Och sådant skall man läsa i Wall Street Journal!

After almost two years in which the focal point of the euro-zone debt crisis has shifted from one European capital to another, it has finally arrived where it belongs:  in the bloc's headquarters in Brussels.

Simon Nixon, Wall Street Journal,  22 November 2011

The crisis has only ever been partly about the sustainability of the sovereign debts of Greece, Ireland, Portugal, Italy and Spain.

More crucially, it has always been a political crisis, an institutional crisis, a crisis of governance.

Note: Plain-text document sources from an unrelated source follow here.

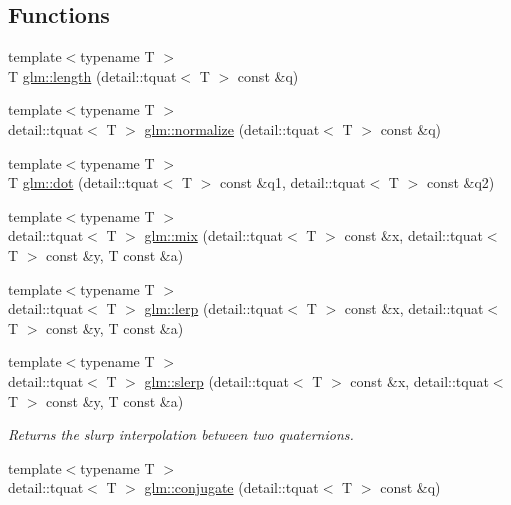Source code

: \subsection*{Functions}
\begin{DoxyCompactItemize}
\item 
{\footnotesize template$<$typename T $>$ }\\T \hyperlink{group__gtc__quaternion_ga60d5647f87c2c423497d0f3bf8c407b8}{glm\+::length} (detail\+::tquat$<$ T $>$ const \&q)
\item 
{\footnotesize template$<$typename T $>$ }\\detail\+::tquat$<$ T $>$ \hyperlink{group__gtc__quaternion_gabd269bb967469a6f1df5963455fee6be}{glm\+::normalize} (detail\+::tquat$<$ T $>$ const \&q)
\item 
{\footnotesize template$<$typename T $>$ }\\T \hyperlink{group__gtc__quaternion_gab9101d7f5b27ca682fc84e32b8fd70ad}{glm\+::dot} (detail\+::tquat$<$ T $>$ const \&q1, detail\+::tquat$<$ T $>$ const \&q2)
\item 
{\footnotesize template$<$typename T $>$ }\\detail\+::tquat$<$ T $>$ \hyperlink{group__gtc__quaternion_gaaea9592fd53952b636d680321edcdb31}{glm\+::mix} (detail\+::tquat$<$ T $>$ const \&x, detail\+::tquat$<$ T $>$ const \&y, T const \&a)
\item 
{\footnotesize template$<$typename T $>$ }\\detail\+::tquat$<$ T $>$ \hyperlink{group__gtc__quaternion_ga91c6605e46a8c70c8e25bbc0f41da181}{glm\+::lerp} (detail\+::tquat$<$ T $>$ const \&x, detail\+::tquat$<$ T $>$ const \&y, T const \&a)
\item 
{\footnotesize template$<$typename T $>$ }\\detail\+::tquat$<$ T $>$ \hyperlink{group__gtc__quaternion_ga5c6e56a6e55257d9fc0290df2929ec4a}{glm\+::slerp} (detail\+::tquat$<$ T $>$ const \&x, detail\+::tquat$<$ T $>$ const \&y, T const \&a)
\begin{DoxyCompactList}\small\item\em Returns the slurp interpolation between two quaternions. \end{DoxyCompactList}\item 
{\footnotesize template$<$typename T $>$ }\\detail\+::tquat$<$ T $>$ \hyperlink{group__gtc__quaternion_ga8b6594dffb8bf455d848ffa2169ba41d}{glm\+::conjugate} (detail\+::tquat$<$ T $>$ const \&q)
\item 

\end{DoxyCompactItemize}
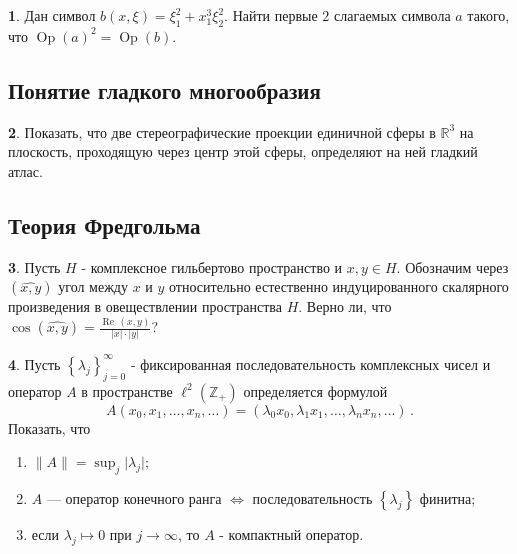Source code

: \documentclass[a4paper, 12pt]{article}
\theoremstyle{definition}
\newtheorem{exercise}{}
\begin{document}
\begin{exercise}
    Дан символ \({ b(x, \xi) = \xi_1^2 + x_1^3 \xi_2^2 }\). Найти первые \({ 2 }\) слагаемых символа \({ a }\) такого, что \({ \operatorname{Op}(a)^2 = \operatorname{Op}(b) }\).
\end{exercise}

\subsection{Понятие гладкого многообразия} %

\begin{exercise}
    Показать, что две стереографические проекции единичной сферы в \({ \mathbb R^{3} }\) на плоскость, проходящую через центр этой сферы, определяют на ней гладкий атлас.
\end{exercise}

\subsection{Теория Фредгольма} %

\begin{exercise}
    Пусть \({ H }\) - комплексное гильбертово пространство и \({ x, y \in H }\).
    Обозначим через \({ (\widehat{x, y}) }\) угол между \({ x }\) и \({ y }\) относительно естественно индуцированного скалярного произведения в овеществлении пространства \({ H }\).
    Верно ли, что \({ \cos (\widehat{x, y}) = \frac{\operatorname{Re}\, (x, y)}{\lvert x \rvert \cdot \lvert y \rvert} }\)?
\end{exercise}

\begin{exercise}
    Пусть \({ \left\{ \lambda_j \right\}_{j=0}^{\infty} }\) - фиксированная последовательность комплексных чисел и оператор \({ A }\) в пространстве \({ \ell^2(\mathbb Z_{+}) }\) определяется формулой \[
        A(x_0, x_1, \ldots, x_n, \ldots) = (\lambda_0 x_0, \lambda_1 x_1, \ldots, \lambda_n x_n, \ldots)\,.
    \] Показать, что 
    \begin{enumerate}
        \item \({ \lVert A \rVert = \sup_{j} \lvert \lambda_j \rvert }\);
        \item \({ A }\) --- оператор конечного ранга \({ \iff }\) последовательность \({ \left\{ \lambda_j \right\} }\) финитна;
        \item если \({ \lambda_j \mapsto 0 }\) при \({ j \to \infty }\), то \({ A }\) - компактный оператор.
    \end{enumerate}
\end{exercise}
\end{document}
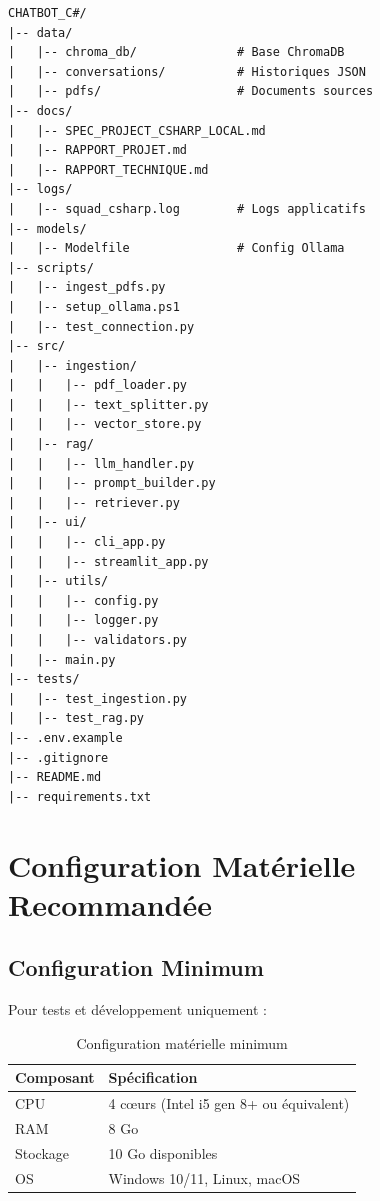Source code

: \documentclass[12pt,a4paper]{report}
\begin{document}
\begin{lstlisting}[basicstyle=\ttfamily\footnotesize, numbers=none]
CHATBOT_C#/
|-- data/
|   |-- chroma_db/              # Base ChromaDB
|   |-- conversations/          # Historiques JSON
|   |-- pdfs/                   # Documents sources
|-- docs/
|   |-- SPEC_PROJECT_CSHARP_LOCAL.md
|   |-- RAPPORT_PROJET.md
|   |-- RAPPORT_TECHNIQUE.md
|-- logs/
|   |-- squad_csharp.log        # Logs applicatifs
|-- models/
|   |-- Modelfile               # Config Ollama
|-- scripts/
|   |-- ingest_pdfs.py
|   |-- setup_ollama.ps1
|   |-- test_connection.py
|-- src/
|   |-- ingestion/
|   |   |-- pdf_loader.py
|   |   |-- text_splitter.py
|   |   |-- vector_store.py
|   |-- rag/
|   |   |-- llm_handler.py
|   |   |-- prompt_builder.py
|   |   |-- retriever.py
|   |-- ui/
|   |   |-- cli_app.py
|   |   |-- streamlit_app.py
|   |-- utils/
|   |   |-- config.py
|   |   |-- logger.py
|   |   |-- validators.py
|   |-- main.py
|-- tests/
|   |-- test_ingestion.py
|   |-- test_rag.py
|-- .env.example
|-- .gitignore
|-- README.md
|-- requirements.txt
\end{lstlisting}

\chapter{Configuration Matérielle Recommandée}

\section{Configuration Minimum}

Pour tests et développement uniquement :

\begin{table}[H]
    \centering
    \renewcommand{\arraystretch}{1.3}
    \begin{tabular}{|l|l|}
        \hline
        \rowcolor{green!20}
        \textbf{Composant} & \textbf{Spécification} \\
        \hline
        CPU & 4 cœurs (Intel i5 gen 8+ ou équivalent) \\
        \hline
        RAM & 8 Go \\
        \hline
        Stockage & 10 Go disponibles \\
        \hline
        OS & Windows 10/11, Linux, macOS \\
        \hline
    \end{tabular}
    \caption{Configuration matérielle minimum}
\end{table}
\end{document}
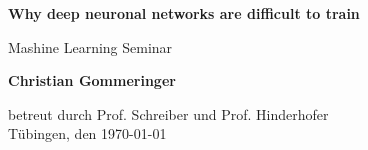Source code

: \documentclass[12pt]{article}
\begin{document}
\begin{titlepage}
    \begin{center}
        \vspace*{1cm}
            
        \Huge
        \textbf{Why deep neuronal networks are difficult to train}
            
        
        \large
        
            
        \vspace{0.7cm}
            Mashine Learning Seminar
        \vspace{2cm}
        

        \textbf{Christian Gommeringer}
            
        \vspace*{7cm}
        
        
            
        
              
        
            
        
            
        \normalsize
        betreut durch Prof. Schreiber und Prof. Hinderhofer\\
        \vspace*{1cm}
        Tübingen, den \today
        
            
    \end{center}
\end{titlepage}
\end{document}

It has been about the failure of the euro zone to develop the necessary mechanisms to ensure financial discipline among its member states and to come to the aid of countries when they ran into financial trouble, thereby ensuring that a debt problem in one of its smallest members should become an existential threat to the currency itself.

There can be no solution to the euro-zone crisis that doesn't first address this governance crisis.

Two myths have until now sustained the hopes of those betting the euro zone could exit the crisis.

The first was the belief that rising government bond yields simply reflected the loss of credibility by some governments — for which the solution was an even-greater commitment to austerity and structural reform and, if necessary, its replacement by technocrats.

The second myth was the view that if the survival of the euro zone were threatened, the European Central Bank would ride to the rescue of cash-strapped governments, deploying its all-powerful "bazooka" to prevent a collapse into chaos.